Ayrıntıların dar bir alanda sınırsız çoğalmasının zamanla kara delik benzeri bir yapıya evrilmesinin kaçınılmaz olduğunu düşünüyorum. İkinci Dünya Harbi sırasında Borges ve benzeri bazı yazarlar gerçekçi edebiyatla bağlarını kopardılar. Daha o zamanda bile Babil-Londra-New York’un inşa ettiği sentetik gerçeklikten, hakikatsiz gelecek fikrinden hem korktular hem de bunaldılar ve büyülü gerçekliğin başı sonu belirsiz labirentlerini inşa ettiler. Hippilik de dâhil bütün “izm”lerin bir kandırmaca ve oyalama taktiği olabileceği şüphesiyle labirentlere dalıp bir nebze rahat nefes almaya çalıştılar. Bu labirentler eskisi kadar olmasa da bugün hâlâ popüler. Altmış ve yetmişlerdeki refah toplumlarının okuru onu bağrına bastı. Diğer ülkelerde de bunun bir yansıması oldu. Türkiye bunlardan biridir. Kemeraltı’nın haritası yoktur. Yapılan birkaçı da işe yaramaz düzeyde kötü ve külliyen kifayetsizdir. Az sayıda da olsa mutena bir haritayı yapabilecek evsafta ustalar var, onlar bilerek bu işe kalkışmazlar ve kasıtlı olarak çırak yetiştirmezler.

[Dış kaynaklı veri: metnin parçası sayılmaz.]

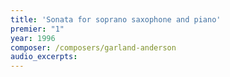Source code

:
 ```yaml
---
title: 'Sonata for soprano saxophone and piano'
premier: "1"
year: 1996
composer: /composers/garland-anderson
audio_excerpts: 
---
```

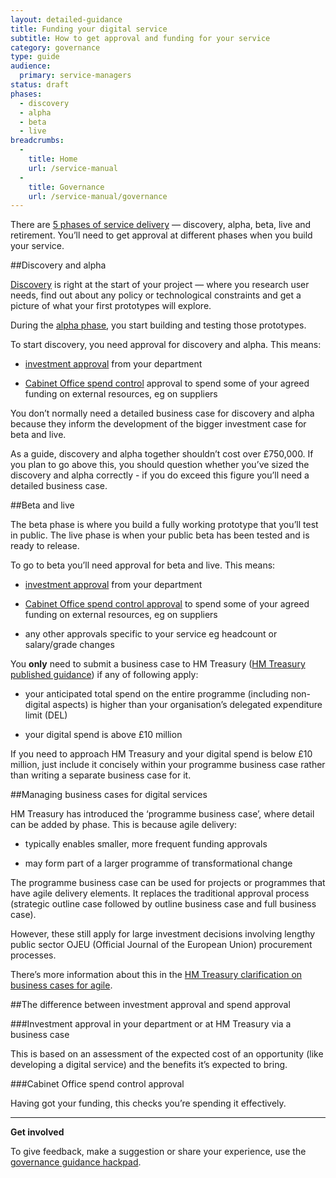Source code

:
 ```yaml
---
layout: detailed-guidance
title: Funding your digital service
subtitle: How to get approval and funding for your service
category: governance
type: guide
audience:
  primary: service-managers
status: draft
phases:
  - discovery
  - alpha
  - beta
  - live
breadcrumbs:
  -
    title: Home
    url: /service-manual
  -
    title: Governance
    url: /service-manual/governance
---
```


There are [5 phases of service delivery](/service-manual/phases) — discovery, alpha, beta, live and retirement. You’ll need to get approval at different phases when you build your service. 

##Discovery and alpha

[Discovery](/service-manual/phases/discovery) is right at the start of your project — where you research user needs, find out about any policy or technological constraints and get a picture of what your first prototypes will explore.

During the [alpha phase](/service-manual/phases/alpha), you start building and testing those prototypes.

To start discovery, you need approval for discovery and alpha. This means:

* [investment approval](#investment-approval-in-your-department-or-at-hm-treasury-via-a-business-case) from your department

* [Cabinet Office spend control](#cabinet-office-spend-control-approval) approval to spend some of your agreed funding on external resources, eg on suppliers

You don’t normally need a detailed business case for discovery and alpha because they inform the development of the bigger investment case for beta and live.

As a guide, discovery and alpha together shouldn’t cost over £750,000. If you plan to go above this, you should question whether you’ve sized the discovery and alpha correctly - if you do exceed this figure you’ll need a detailed business case.


##Beta and live

The beta phase is where you build a fully working prototype that you’ll test in public. The live phase is when your public beta has been tested and is ready to release.

To go to beta you’ll need approval for beta and live. This means:

* [investment approval](#investment-approval-in-your-department-or-at-hm-treasury-via-a-business-case) from your department

* [Cabinet Office spend control approval](#cabinet-office-spend-control-approval) to spend some of your agreed funding on external resources, eg on suppliers

* any other approvals specific to your service eg headcount or salary/grade changes

You **only** need to submit a business case to HM Treasury ([HM Treasury published guidance](https://www.gov.uk/government/publications/the-green-book-appraisal-and-evaluation-in-central-governent)) if any of following apply:

* your anticipated total spend on the entire programme (including non-digital aspects) is higher than your organisation’s delegated expenditure limit (DEL)

* your digital spend is above £10 million

If you need to approach HM Treasury and your digital spend is below £10 million, just include it concisely within your programme business case rather than writing a separate business case for it.

##Managing business cases for digital services

HM Treasury has introduced the ‘programme business case’, where detail can be added by phase. This is because agile delivery:

* typically enables smaller, more frequent funding approvals

* may form part of a larger programme of transformational change

The programme business case can be used for projects or programmes that have agile delivery elements. It replaces the traditional approval process (strategic outline case followed by outline business case and full business case).

However, these still apply for large investment decisions involving lengthy public sector OJEU (Official Journal of the European Union) procurement processes. 

There’s more information about this in the [HM Treasury clarification on business cases for agile](https://www.gov.uk/government/publications/the-green-book-appraisal-and-evaluation-in-central-governent/agile-systems-projects-a-clarification-of-business-case-guidance).

##The difference between investment approval and spend approval

###Investment approval in your department or at HM Treasury via a business case

This is based on an assessment of the expected cost of an opportunity (like developing a digital service) and the benefits it’s expected to bring. 

###Cabinet Office spend control approval

Having got your funding, this checks you’re spending it effectively.

<hr>

**Get involved**

To give feedback, make a suggestion or share your experience, use the [governance guidance hackpad](https://gds-governance-guidance.hackpad.com/Funding-your-digital-service-zuSsD3LefFv).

Bunu iki nedenden yapmazlar. Birincisi Kemeraltı’nın fiziki beden olarak sayısız kopyaları olduğundan emindirler. Her kopya ayrıntıda da olsa birbirinden olabildiğince farklı kalsın isterler. Harita yapmak sayısız Kemeraltı algı ve izlenimini tıpatıp birbirine benzer hâle getirme çabası olacaktır ki, Yüce Yaratıcı buna asla izin vermeyecektir beklentisi hâkimdir. Diğeri bir batıl inançtır. Çok kaliteli gerçeklikle bire bir örtüşen bir harita yapılırsa bu haritanın bir parçasının yırtılması durumunda o yere denk gelen alanın yıkılıp gideceğini, gözden yiteceğini, kötücül birinin haritayı ele geçirmesi hâlinde tüm alana istediği gibi tahakküm edebileceğini ve hatta isterse kâğıdı yakarak tarihi çarşıyı tümden yok edebileceğini düşünürler. Borges bu temalı bir harita öyküsü yazmıştır malum. O nedenle bahsi geçseydi anlayışla gülümseyeceğinden hiç şüphem yok.
- ... Tlön Kemeraltı’na nüfuz edebilir mi? Bence artık mümkün değil, çünkü Tlön’ün yerini zamanımızda Dijital Kafes Gerçekliği aldı. Kendi nüfuz hücreleri işbaşında. Ortamı dijital toza, bilgi kirliliği sisine dumanına boğuyor.
Bu nedenle birinin Kemeraltı’nda Alef’i görme olasılığı neredeyse imkânsız. Alef’i boş meşgale olarak aratma kursları açılıyor. Tamam bunlar var, bazıları bayağı pahalı da üstelik, ama en elzem, en hayati olan soru sorulmuyor. Bu tarihi çarşının kendine has bir Beatriz Viterbo’su var mıydı ve varsa evi neredeydi? Bunu bilseydik toza dumana rağmen Alef’i en doğru yerde aramaya başlayabilirdik.